Lines from the one containing "82.7000000, 93.4308777, 91.6060…" through the last line of the data below are to be returned exactly; leave out the rest.

--------------------------------------------------

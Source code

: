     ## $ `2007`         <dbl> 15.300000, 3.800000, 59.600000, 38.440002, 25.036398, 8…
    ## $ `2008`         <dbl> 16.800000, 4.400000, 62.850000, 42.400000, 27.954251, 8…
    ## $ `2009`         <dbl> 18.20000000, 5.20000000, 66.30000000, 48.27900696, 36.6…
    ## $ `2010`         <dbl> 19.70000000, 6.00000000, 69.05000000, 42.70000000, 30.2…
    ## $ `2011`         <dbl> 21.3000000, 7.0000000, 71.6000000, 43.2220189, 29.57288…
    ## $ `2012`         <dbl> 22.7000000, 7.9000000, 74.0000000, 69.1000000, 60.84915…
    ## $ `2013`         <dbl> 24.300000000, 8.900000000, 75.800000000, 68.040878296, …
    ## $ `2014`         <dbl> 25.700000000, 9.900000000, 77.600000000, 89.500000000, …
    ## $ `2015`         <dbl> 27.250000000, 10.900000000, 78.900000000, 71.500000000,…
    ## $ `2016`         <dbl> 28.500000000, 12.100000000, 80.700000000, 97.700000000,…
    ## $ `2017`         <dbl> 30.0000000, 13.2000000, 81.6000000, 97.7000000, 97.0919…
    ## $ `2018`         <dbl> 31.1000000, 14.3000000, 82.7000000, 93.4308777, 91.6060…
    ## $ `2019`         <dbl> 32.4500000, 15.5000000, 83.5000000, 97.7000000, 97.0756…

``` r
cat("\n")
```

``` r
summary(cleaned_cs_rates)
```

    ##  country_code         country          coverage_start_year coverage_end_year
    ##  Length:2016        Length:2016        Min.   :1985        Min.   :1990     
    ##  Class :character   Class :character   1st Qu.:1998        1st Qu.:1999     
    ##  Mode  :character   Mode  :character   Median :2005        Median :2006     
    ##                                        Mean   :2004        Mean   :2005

--------------------------------------------------

**SOLUTION TO THE PROBLEM**
    ## $ `2018`         <dbl> 31.1000000, 14.3000000, 82.7000000, 93.4308777, 91.6060…
    ## $ `2019`         <dbl> 32.4500000, 15.5000000, 83.5000000, 97.7000000, 97.0756…

``` r
cat("\n")
```

``` r
summary(cleaned_cs_rates)
```

    ##  country_code         country          coverage_start_year coverage_end_year
    ##  Length:2016        Length:2016        Min.   :1985        Min.   :1990     
    ##  Class :character   Class :character   1st Qu.:1998        1st Qu.:1999     
    ##  Mode  :character   Mode  :character   Median :2005        Median :2006     
    ##                                        Mean   :2004        Mean   :2005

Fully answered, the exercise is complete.